Go through the following data and transcribe exactly the stretch of lines from the one holding "block selected in" to the one holding "the soft voting", both included.

**Dataset extract:**
==============================

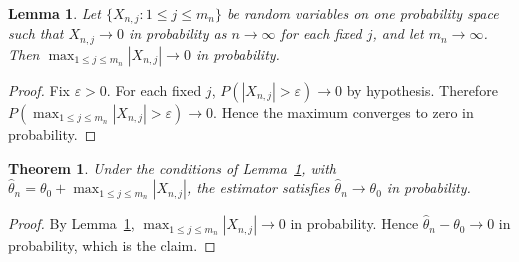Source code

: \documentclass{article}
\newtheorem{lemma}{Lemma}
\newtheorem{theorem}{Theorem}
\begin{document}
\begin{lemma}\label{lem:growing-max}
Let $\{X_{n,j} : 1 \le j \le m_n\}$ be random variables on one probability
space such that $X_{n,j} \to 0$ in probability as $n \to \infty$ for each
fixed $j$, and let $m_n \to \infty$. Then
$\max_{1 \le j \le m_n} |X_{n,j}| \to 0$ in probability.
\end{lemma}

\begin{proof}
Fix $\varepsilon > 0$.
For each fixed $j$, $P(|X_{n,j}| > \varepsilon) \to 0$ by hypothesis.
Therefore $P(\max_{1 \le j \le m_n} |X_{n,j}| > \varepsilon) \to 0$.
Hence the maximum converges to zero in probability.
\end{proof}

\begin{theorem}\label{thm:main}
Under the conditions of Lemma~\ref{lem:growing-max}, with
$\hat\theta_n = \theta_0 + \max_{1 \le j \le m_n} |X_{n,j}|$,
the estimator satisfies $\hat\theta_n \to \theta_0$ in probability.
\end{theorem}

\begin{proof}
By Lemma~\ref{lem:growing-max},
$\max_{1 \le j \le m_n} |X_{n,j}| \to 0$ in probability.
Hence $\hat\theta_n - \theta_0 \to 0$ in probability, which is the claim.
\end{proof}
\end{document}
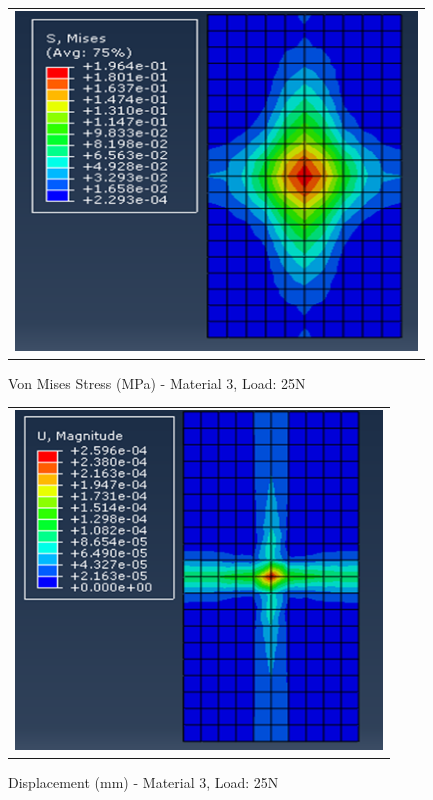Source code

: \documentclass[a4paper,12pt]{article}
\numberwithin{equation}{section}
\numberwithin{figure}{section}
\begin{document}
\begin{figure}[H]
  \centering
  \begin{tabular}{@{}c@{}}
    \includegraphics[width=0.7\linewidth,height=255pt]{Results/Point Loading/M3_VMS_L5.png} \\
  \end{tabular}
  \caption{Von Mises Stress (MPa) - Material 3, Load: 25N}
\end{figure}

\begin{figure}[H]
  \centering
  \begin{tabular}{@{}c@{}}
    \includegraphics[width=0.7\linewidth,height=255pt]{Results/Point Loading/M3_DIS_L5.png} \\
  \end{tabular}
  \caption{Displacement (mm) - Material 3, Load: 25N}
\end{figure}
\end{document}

==============================

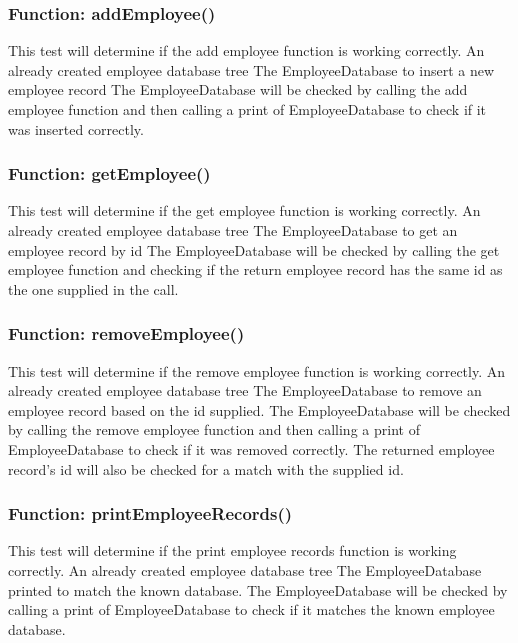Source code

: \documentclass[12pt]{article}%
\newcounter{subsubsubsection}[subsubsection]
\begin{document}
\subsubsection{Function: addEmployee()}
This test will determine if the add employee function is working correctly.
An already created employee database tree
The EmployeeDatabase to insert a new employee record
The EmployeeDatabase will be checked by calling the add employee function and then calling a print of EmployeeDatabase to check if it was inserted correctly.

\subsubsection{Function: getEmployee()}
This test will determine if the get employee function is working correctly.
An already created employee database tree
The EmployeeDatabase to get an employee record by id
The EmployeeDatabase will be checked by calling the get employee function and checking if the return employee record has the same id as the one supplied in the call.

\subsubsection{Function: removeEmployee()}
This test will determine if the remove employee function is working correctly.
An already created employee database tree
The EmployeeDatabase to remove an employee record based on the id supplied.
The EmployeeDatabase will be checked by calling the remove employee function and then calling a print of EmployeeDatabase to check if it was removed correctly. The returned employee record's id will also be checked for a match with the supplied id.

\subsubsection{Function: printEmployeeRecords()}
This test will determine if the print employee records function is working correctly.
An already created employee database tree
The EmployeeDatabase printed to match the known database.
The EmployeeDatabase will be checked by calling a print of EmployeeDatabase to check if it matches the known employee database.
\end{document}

==============================

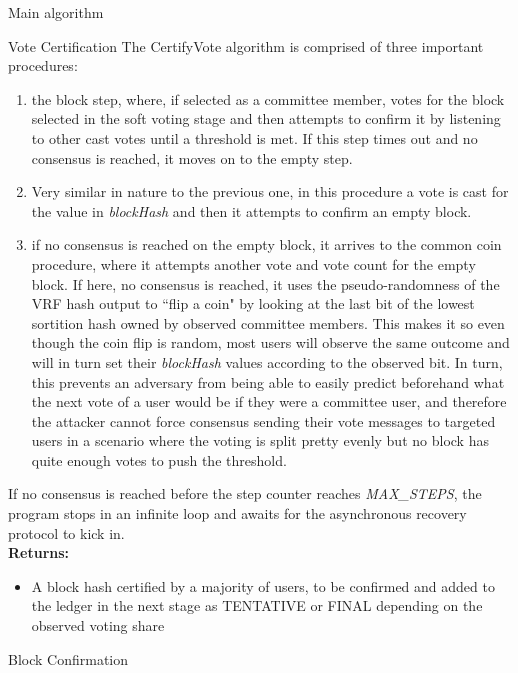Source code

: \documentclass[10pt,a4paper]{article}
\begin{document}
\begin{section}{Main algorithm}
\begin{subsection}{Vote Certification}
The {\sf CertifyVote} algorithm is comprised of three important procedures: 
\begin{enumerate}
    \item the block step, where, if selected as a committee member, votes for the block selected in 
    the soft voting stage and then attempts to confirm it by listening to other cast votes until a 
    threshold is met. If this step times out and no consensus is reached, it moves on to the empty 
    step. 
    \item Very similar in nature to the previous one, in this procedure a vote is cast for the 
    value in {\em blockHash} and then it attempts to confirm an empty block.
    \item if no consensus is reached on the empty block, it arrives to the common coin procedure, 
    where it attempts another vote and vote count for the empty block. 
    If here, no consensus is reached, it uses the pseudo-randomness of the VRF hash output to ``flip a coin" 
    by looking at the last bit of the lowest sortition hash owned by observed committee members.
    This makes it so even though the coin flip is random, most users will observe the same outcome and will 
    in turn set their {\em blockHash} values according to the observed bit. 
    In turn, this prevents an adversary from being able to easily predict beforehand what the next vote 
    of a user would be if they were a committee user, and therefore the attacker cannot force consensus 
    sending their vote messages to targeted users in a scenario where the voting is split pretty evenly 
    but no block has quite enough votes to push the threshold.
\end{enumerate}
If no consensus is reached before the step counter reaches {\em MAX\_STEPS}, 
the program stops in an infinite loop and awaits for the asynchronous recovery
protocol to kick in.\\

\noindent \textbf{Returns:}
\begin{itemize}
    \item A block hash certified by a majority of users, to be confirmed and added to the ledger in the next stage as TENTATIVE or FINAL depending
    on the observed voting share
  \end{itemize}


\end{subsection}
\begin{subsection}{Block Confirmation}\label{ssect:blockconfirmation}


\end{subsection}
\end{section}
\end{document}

==============================

**Solution for this problem:**
    \item the block step, where, if selected as a committee member, votes for the block selected in 
    the soft voting stage and then attempts to confirm it by listening to other cast votes until a 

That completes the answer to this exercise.